4.3.1 Training Metrics
These metrics evaluate the dialogue modeling performance in each channel separately using metrics close to the training loss. They are computed by encoding files from the development set and extracting statistics on the predicted outputs at each time steps. They are used to compare the different versions of the DLMs and therefore not applied to the cascaded model.
Edge Unit Prediction.
We report the Negative Log-Likelihood (NLL), or Cross Entropy loss when predicting edge units. We also compute the Prediction Accuracy.
Edge Duration Prediction.
We use the Mean Absolute Error (MAE), or L1 Loss when evaluating edge duration prediction (a MAE of 1 corresponds to 20ms of error). The Duration Accuracy is also reported.
4.3.2 Dialogue Generation Metrics
We evaluate the generation properties of our models using descriptive statistics, automatic metrics and human-based judgements. Unless otherwise written, we perform conditional generation and generate 90-second long continuations using 117 30-second long prompts extracted from the development set and use the default generation temperature of 1.0. We generate the units by sampling among the top 20 possible units.
Turn-taking Event Statistics.
We compute the turn-taking events as defined in Section 3.4 using the samples generated by the models with VAD using the pyannote library7 (Bredin et al., 2020).
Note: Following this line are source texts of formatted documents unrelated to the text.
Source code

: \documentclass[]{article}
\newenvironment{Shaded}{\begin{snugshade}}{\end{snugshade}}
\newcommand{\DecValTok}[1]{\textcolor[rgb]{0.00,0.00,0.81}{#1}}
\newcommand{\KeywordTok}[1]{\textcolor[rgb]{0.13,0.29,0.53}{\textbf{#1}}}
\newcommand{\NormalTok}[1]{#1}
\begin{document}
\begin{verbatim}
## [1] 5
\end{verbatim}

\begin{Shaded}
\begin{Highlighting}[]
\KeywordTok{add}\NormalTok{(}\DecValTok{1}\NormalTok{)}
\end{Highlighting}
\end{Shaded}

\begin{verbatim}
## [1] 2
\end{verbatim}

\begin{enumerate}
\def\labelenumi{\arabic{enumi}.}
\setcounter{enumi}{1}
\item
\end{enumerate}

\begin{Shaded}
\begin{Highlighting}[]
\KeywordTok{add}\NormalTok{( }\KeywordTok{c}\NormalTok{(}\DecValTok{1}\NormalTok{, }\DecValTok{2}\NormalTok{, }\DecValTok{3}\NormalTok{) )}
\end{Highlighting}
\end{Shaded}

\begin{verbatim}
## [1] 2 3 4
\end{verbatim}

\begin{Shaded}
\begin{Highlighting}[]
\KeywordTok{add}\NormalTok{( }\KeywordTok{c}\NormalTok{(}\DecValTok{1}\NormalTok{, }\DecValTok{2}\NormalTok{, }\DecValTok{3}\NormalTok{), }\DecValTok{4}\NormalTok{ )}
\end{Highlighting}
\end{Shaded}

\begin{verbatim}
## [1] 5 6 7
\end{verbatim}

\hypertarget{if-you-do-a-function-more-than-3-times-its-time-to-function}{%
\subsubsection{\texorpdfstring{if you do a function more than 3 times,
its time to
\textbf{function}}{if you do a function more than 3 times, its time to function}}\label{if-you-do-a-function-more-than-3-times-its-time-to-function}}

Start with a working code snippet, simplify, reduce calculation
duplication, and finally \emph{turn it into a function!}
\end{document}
We then analyze the statistics of these turn-taking events (number of events and their durations) across different models.
Turn-taking Event Consistency.
We evaluate the model’s capacity to generate consistent conversations in terms of turn-taking events. We measure the Pearson correlation between the total duration of events in each prompt and in the corresponding continuation.
Natural Dialogue Event Statistics.
We evaluate the naturalness of the generated speech by focusing on the Speaking Rate (WPM, words per minute), Laughter Frequency (LPM, laughs per minute), Filler Word Rate (FWR, filler words per 100 words), and Floor Transfer Offset (FTO, duration between two consecutive turns of the two speakers, a positive FTO represents a gap while a negative FTO represents an overlap). For this evaluation, we use the same ASR model used to decode the Fisher dataset6 to transcribe the generated speech. To detect laughs in the speech, we use an open-source model described in Gillick et al. (2021).8 To compute the FWR, we use the following filler words set: {‘uh’, ‘um’, ‘like’, ‘i mean’, ‘you know’}.
Semantic Evaluation.
We use two evaluation metrics proposed in Lakhotia et al. (2021), perplexity (PPL) and VERT, to assess the generation quality and diversity of the models. We first transcribe the generated speech using the ASR system. As these metrics are calculated on text sequences, we combine the text from two channels into a single turn-based text sequence,3 ignoring any turns that are completely contained inside an other turn. We employ the open-source DialoGPT model9 (Zhang et al., 2019) to compute the perplexity on the turn-based sequences. We simply replace the speaker tokens (¡A¿, ¡B¿) with the ¡—endoftext—¿ token, indicating a turn switch. For the VERT metrics, we also compute the self-BLEU and auto-BLEU on the turn-based text sequences. As the conversation texts contain a lot of repetitions, we report the VERT-4 score instead of VERT-2 score as in Lakhotia et al. (2021).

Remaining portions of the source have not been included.